[Start of Attachment]

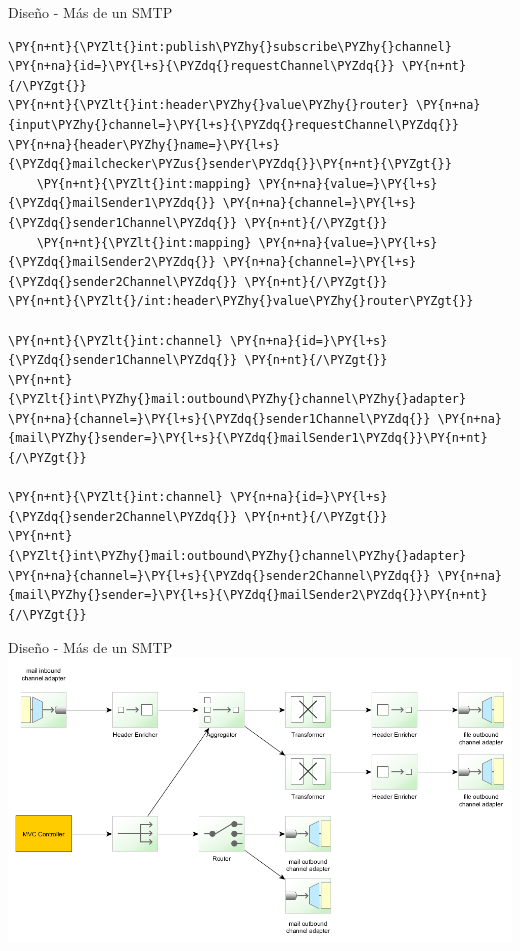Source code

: \documentclass{beamer}
\begin{document}
\begin{frame}[fragile]{Diseño - Más de un SMTP}
\begin{Verbatim}[fontsize=\tiny,commandchars=\\\{\}]
\PY{n+nt}{\PYZlt{}int:publish\PYZhy{}subscribe\PYZhy{}channel} \PY{n+na}{id=}\PY{l+s}{\PYZdq{}requestChannel\PYZdq{}} \PY{n+nt}{/\PYZgt{}}
\PY{n+nt}{\PYZlt{}int:header\PYZhy{}value\PYZhy{}router} \PY{n+na}{input\PYZhy{}channel=}\PY{l+s}{\PYZdq{}requestChannel\PYZdq{}} \PY{n+na}{header\PYZhy{}name=}\PY{l+s}{\PYZdq{}mailchecker\PYZus{}sender\PYZdq{}}\PY{n+nt}{\PYZgt{}}
    \PY{n+nt}{\PYZlt{}int:mapping} \PY{n+na}{value=}\PY{l+s}{\PYZdq{}mailSender1\PYZdq{}} \PY{n+na}{channel=}\PY{l+s}{\PYZdq{}sender1Channel\PYZdq{}} \PY{n+nt}{/\PYZgt{}}
    \PY{n+nt}{\PYZlt{}int:mapping} \PY{n+na}{value=}\PY{l+s}{\PYZdq{}mailSender2\PYZdq{}} \PY{n+na}{channel=}\PY{l+s}{\PYZdq{}sender2Channel\PYZdq{}} \PY{n+nt}{/\PYZgt{}}
\PY{n+nt}{\PYZlt{}/int:header\PYZhy{}value\PYZhy{}router\PYZgt{}}

\PY{n+nt}{\PYZlt{}int:channel} \PY{n+na}{id=}\PY{l+s}{\PYZdq{}sender1Channel\PYZdq{}} \PY{n+nt}{/\PYZgt{}}
\PY{n+nt}{\PYZlt{}int\PYZhy{}mail:outbound\PYZhy{}channel\PYZhy{}adapter} \PY{n+na}{channel=}\PY{l+s}{\PYZdq{}sender1Channel\PYZdq{}} \PY{n+na}{mail\PYZhy{}sender=}\PY{l+s}{\PYZdq{}mailSender1\PYZdq{}}\PY{n+nt}{/\PYZgt{}}

\PY{n+nt}{\PYZlt{}int:channel} \PY{n+na}{id=}\PY{l+s}{\PYZdq{}sender2Channel\PYZdq{}} \PY{n+nt}{/\PYZgt{}}
\PY{n+nt}{\PYZlt{}int\PYZhy{}mail:outbound\PYZhy{}channel\PYZhy{}adapter} \PY{n+na}{channel=}\PY{l+s}{\PYZdq{}sender2Channel\PYZdq{}} \PY{n+na}{mail\PYZhy{}sender=}\PY{l+s}{\PYZdq{}mailSender2\PYZdq{}}\PY{n+nt}{/\PYZgt{}}
\end{Verbatim}
\end{frame}

\begin{frame}{Diseño - Más de un SMTP}
\includegraphics[width=1.0\linewidth]{sp-int-13}
\end{frame}
\end{document}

[End of Attachment]

§ **Problem details**
The answer should be a single number: how many lines in the entries contain "router".

§ **Response to this task**
2